The economic purpose for tax-supported schooling—a public good–has dominated policy debates for well over a century and in the past three decades has joined social mobility, a private good, to suck out all the oxygen in any discussion of civic or other purposes for public schools.
Most reformers, the general public, and educators have yet to distinguish between cycles of policy talk and action from what actually happens to policies when they are put into practice in schools.
Policy talk refers to reformers’ cyclical rhetoric of gloomy assessments of schooling problems married to over-confident solutions. Hyper-excited policy talk occurred over national defense during the Cold War with the Soviet Union in the 1950s; we hear echoes of it now with fears of Chinese economic and military hegemony in Asia. Ditto for policy talk about online instruction transforming U.S. schools and colleges in the 1960s, 1990s, and, now. Pronouncements from federal officials—take a look at the 2010 National Technology Plan—and for-profit companies promise a brave new high-tech world of individually tailored online learning, blending of face-to-face learning with online and the enactment of “personalized learning.”

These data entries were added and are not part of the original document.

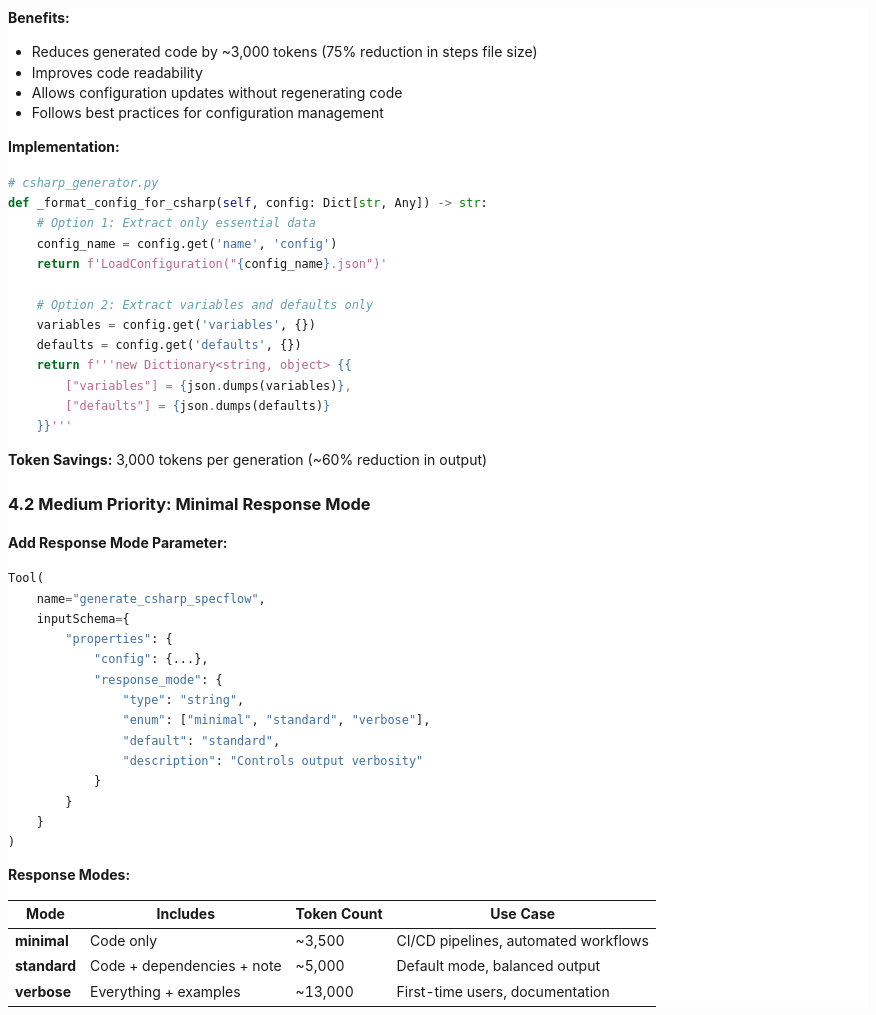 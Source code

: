 **Benefits:**
- Reduces generated code by ~3,000 tokens (75% reduction in steps file size)
- Improves code readability
- Allows configuration updates without regenerating code
- Follows best practices for configuration management

**Implementation:**
```python
# csharp_generator.py
def _format_config_for_csharp(self, config: Dict[str, Any]) -> str:
    # Option 1: Extract only essential data
    config_name = config.get('name', 'config')
    return f'LoadConfiguration("{config_name}.json")'

    # Option 2: Extract variables and defaults only
    variables = config.get('variables', {})
    defaults = config.get('defaults', {})
    return f'''new Dictionary<string, object> {{
        ["variables"] = {json.dumps(variables)},
        ["defaults"] = {json.dumps(defaults)}
    }}'''
```

**Token Savings:** 3,000 tokens per generation (~60% reduction in output)

### 4.2 Medium Priority: Minimal Response Mode

**Add Response Mode Parameter:**
```python
Tool(
    name="generate_csharp_specflow",
    inputSchema={
        "properties": {
            "config": {...},
            "response_mode": {
                "type": "string",
                "enum": ["minimal", "standard", "verbose"],
                "default": "standard",
                "description": "Controls output verbosity"
            }
        }
    }
)
```

**Response Modes:**

| Mode | Includes | Token Count | Use Case |
|------|----------|-------------|----------|
| **minimal** | Code only | ~3,500 | CI/CD pipelines, automated workflows |
| **standard** | Code + dependencies + note | ~5,000 | Default mode, balanced output |
| **verbose** | Everything + examples | ~13,000 | First-time users, documentation |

In short, policy talk (either of the sort that says schooling has failed or its reverse side, an edutopian, high-tech solution) is hyperventilating rhetoric that we have heard repeatedly.
Policy action refers to the decisions governors, mayors, superintendents, and legislators make in adopting policies to solve school problems. Examples range from school boards buying iPads for kindergartners to superintendents establishing new math programs to the U.S. Congress and President approving ESSA. Like policy talk, there have been cycles of adopting similar policies in phonics, dropouts, and technologies.
Policy implementation in schools, however, is not cyclical. It is linear. There are trends. Schools as institutions have structures, cultures, and history. Regularities in structures and culture change slowly and incrementally so that trend lines become noticeable over time.
Implementing new programs stretch out over five or more years. When researchers, for example, observe classrooms to see how computers are used by teachers in activities they find great variation across classrooms in the same school and among schools in the same district. Some teachers pick and choose elements of the program; others change policy by redesigning activities and lessons. Because of school culture and organizational realities, change is gradual and episodic. But trends do appear over time. What happens in schools and classrooms, then, is a world apart from the hyperbole and gloom accompanying cyclical policy talk and action.
These three statements about historical patterns in school reform in 2017, I stipulate as facts answer the questions of where the U.S. is in school reform now.